…by Matt Robert, with Marc Lewis…
In this guest post, Matt, a regular contributor to this blog, takes a close look at the paradox of being in the moment. Is that a good thing — as meditation teachers counsel us? Or is it a sink-hole in time — a stagnant swamp where addiction can take root and grow? Matt’s fascinating exploration of the relation between addiction and time triggered my authorial outpourings…so I couldn’t resist adding a few sentences.
“Being in the present moment” is nowadays touted as the goal of our attitude as well as our behavior. And in fact, it’s often a very motivating state of being for people — to be fully engaged, maybe in the “flow” of being creative, active, kind, or compassionate. There is nothing there but one’s focus and the activity itself. It can take us beyond the difficulties of life to a better place — as long as it lasts — for ourselves and everyone else.
But here’s the problem with addiction. It keeps us in the present moment alright. Frozen in the present moment, locked in. We choose that route to go beyond our difficulties and move on with life, and yet we end up stuck…chained to the present moment. It’s like a funnel winnowing down our awareness to a single point, to the exclusion of everything else, and then everything else eventually falls away like chaff. And all that’s left is the next hit, the next drink, the next high…
So what is different between these two ways of being “in the moment”? In the first case, the flow of the activity connects me to the past and the future versions of myself — who I was, who I am, and who I’m striving to be. As I engage in some social or creative activity, I am connected to my different selves. This doesn’t mean that I’m thinking about the past and future at any given moment. Rather, it means there are no barriers between past, present and future. The sense of flow is a sense of being in the present but also a larger sense of moving through life, in a continuous or seamless way. In my past, there is this little person trying to please his mother, and the teenager striving to be different, and all the other persona making up my life. And in the present there is this addictions worker, facilitating recovery meetings. But there is also the person in the future, perhaps running his own program, or sailing a boat in the Carribean. This makes me a person with an impetus to go forward, even if for the moment that means getting and staying sober.
But in the other kind of “in the moment” — the ball and chain variety — there is no connection to our future self. The present is just recycling, never changing, concerned only with the immediate goal — which is to get more of whatever it is we seem to need. Whirlpools continue to “flow” in a sense. But they never get anywhere.

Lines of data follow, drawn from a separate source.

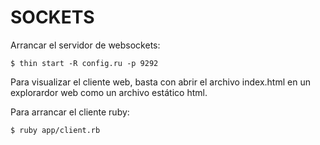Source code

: # SOCKETS

Arrancar el servidor de websockets:

	$ thin start -R config.ru -p 9292

Para visualizar el cliente web, basta con abrir el archivo index.html en un explorardor web como un archivo estático html.

Para arrancar el cliente ruby:

	$ ruby app/client.rb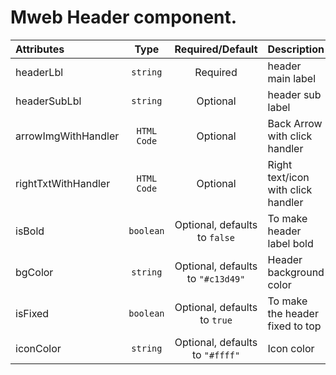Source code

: # Mweb Header component.

<table>
    <thead>
        <tr>
            <th style="text-align:left;">Attributes</th>
            <th style="text-align:center;">Type</th>
            <th style="text-align:center;">Required/Default</th>
            <th style="text-align:left;">Description</th>
        </tr>
    </thead>
    <tbody>
        <tr>
            <td style="text-align:left;">headerLbl</td>
            <td style="text-align:center;"><code>string</code></td>
            <td style="text-align:center;">Required</td>
            <td style="text-align:left;">header main label</td>
        </tr>
        <tr>
            <td style="text-align:left;">headerSubLbl</td>
            <td style="text-align:center;"><code>string</code></td>
            <td style="text-align:center;">Optional</td>
            <td style="text-align:left;">header sub label</td>
        </tr>
         <tr>
            <td style="text-align:left;">arrowImgWithHandler</td>
            <td style="text-align:center;"><code>HTML Code</code></td>
            <td style="text-align:center;">Optional</td>
            <td style="text-align:left;">Back Arrow with click handler</td>
        </tr>
         <tr>
            <td style="text-align:left;">rightTxtWithHandler</td>
            <td style="text-align:center;"><code>HTML Code</code></td>
            <td style="text-align:center;">Optional</td>
            <td style="text-align:left;">Right text/icon with click handler</td>
        </tr>
         <tr>
            <td style="text-align:left;">isBold</td>
            <td style="text-align:center;"><code>boolean</code></td>
            <td style="text-align:center;">Optional, defaults to <code>false</code></td>
            <td style="text-align:left;">To make header label bold</td>
        </tr>
         <tr>
            <td style="text-align:left;">bgColor</td>
            <td style="text-align:center;"><code>string</code></td>
            <td style="text-align:center;">Optional, defaults to <code>"#c13d49"</code></td>
            <td style="text-align:left;">Header background color</td>
        </tr>
        <tr>
            <td style="text-align:left;">isFixed</td>
            <td style="text-align:center;"><code>boolean</code></td>
            <td style="text-align:center;">Optional, defaults to <code>true</code></td>
            <td style="text-align:left;">To make the header fixed to top</td>
        </tr>
        <tr>
            <td style="text-align:left;">iconColor</td>
            <td style="text-align:center;"><code>string</code></td>
            <td style="text-align:center;">Optional, defaults to <code>"#ffff"</code></td>
            <td style="text-align:left;">Icon color</td>
        </tr>
    </tbody>
</table>

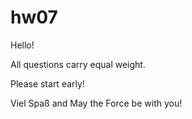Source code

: # hw07

Hello!

All questions carry equal weight. 

Please start early! 

Viel Spaß and May the Force be with you!

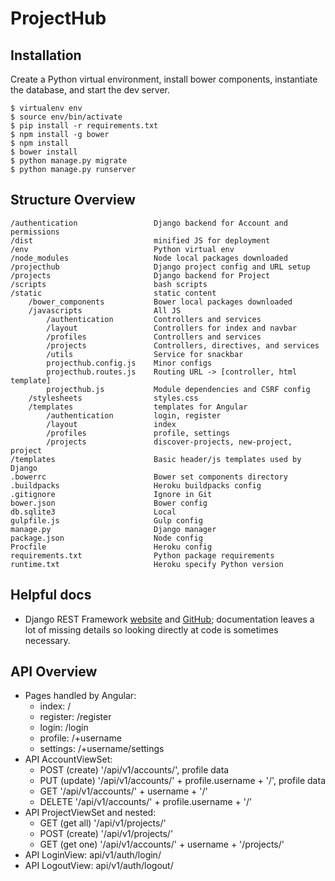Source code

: # ProjectHub

## Installation

Create a Python virtual environment, install bower components, instantiate the database, and start the dev server.
	
	$ virtualenv env
	$ source env/bin/activate
	$ pip install -r requirements.txt
	$ npm install -g bower
	$ npm install
	$ bower install
	$ python manage.py migrate
	$ python manage.py runserver

## Structure Overview

    /authentication                 Django backend for Account and permissions
    /dist                           minified JS for deployment
    /env                            Python virtual env
    /node_modules                   Node local packages downloaded
    /projecthub                     Django project config and URL setup
    /projects                       Django backend for Project
    /scripts                        bash scripts
    /static                         static content
        /bower_components           Bower local packages downloaded
        /javascripts                All JS
            /authentication         Controllers and services
            /layout                 Controllers for index and navbar
            /profiles               Controllers and services
            /projects               Controllers, directives, and services
            /utils                  Service for snackbar
            projecthub.config.js    Minor configs
            projecthub.routes.js    Routing URL -> [controller, html template]
            projecthub.js           Module dependencies and CSRF config
        /stylesheets                styles.css
        /templates                  templates for Angular
            /authentication         login, register
            /layout                 index
            /profiles               profile, settings
            /projects               discover-projects, new-project, project
    /templates                      Basic header/js templates used by Django
    .bowerrc                        Bower set components directory
    .buildpacks                     Heroku buildpacks config
    .gitignore                      Ignore in Git
    bower.json                      Bower config
    db.sqlite3                      Local
    gulpfile.js                     Gulp config
    manage.py                       Django manager
    package.json                    Node config
    Procfile                        Heroku config
    requirements.txt                Python package requirements
    runtime.txt                     Heroku specify Python version

## Helpful docs

* Django REST Framework [website](http://www.django-rest-framework.org) and [GitHub](https://github.com/encode/django-rest-framework/tree/24791cb353d1924086b30abe2188280547d9a6c4); documentation leaves a lot of missing details so looking directly at code is sometimes necessary.

## API Overview

* Pages handled by Angular:
    * index:          /
    * register:       /register
    * login:          /login
    * profile:        /+username
    * settings:       /+username/settings
* API AccountViewSet:
    * POST (create)   '/api/v1/accounts/', profile data
    * PUT (update)    '/api/v1/accounts/' + profile.username + '/', profile data
    * GET             '/api/v1/accounts/' + username + '/'
    * DELETE          '/api/v1/accounts/' + profile.username + '/'
* API ProjectViewSet and nested: 
    * GET (get all)   '/api/v1/projects/'
    * POST (create)   '/api/v1/projects/'
    * GET (get one)   '/api/v1/accounts/' + username + '/projects/'
* API LoginView:      api/v1/auth/login/
* API LogoutView:     api/v1/auth/logout/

In the authentic kind of “in the moment,” our engagement is linked to who we are now and also who we could be. There is a continuity of experience. We might actually develop a talent for the activity we’re enjoying just now. It can move from being a hobby to being a commitment. We may become accomplished musicians, or social workers, or gardeners. This idea (which Marc also discusses) helps me incorporate my experience with my evaluation of that experience. I can become objective without losing the feeling of being subjective, in the moment. And I can do that however my process of recovery — of living my life — continues to unfold. It helps make sense of it all.
When people say “Be in the present moment” they mean that the present moment is all we have, and we need to cherish it as such. But in active addiction, it’s all we’re ever gonna have. A land of vanishing opportunity. At one point, I wanted it that way, and it was a comfort, a relief. Not to look at or worry about the future.
But that’s not me anymore, because I’ve accepted the fact that change is inevitable — and resistance is futile.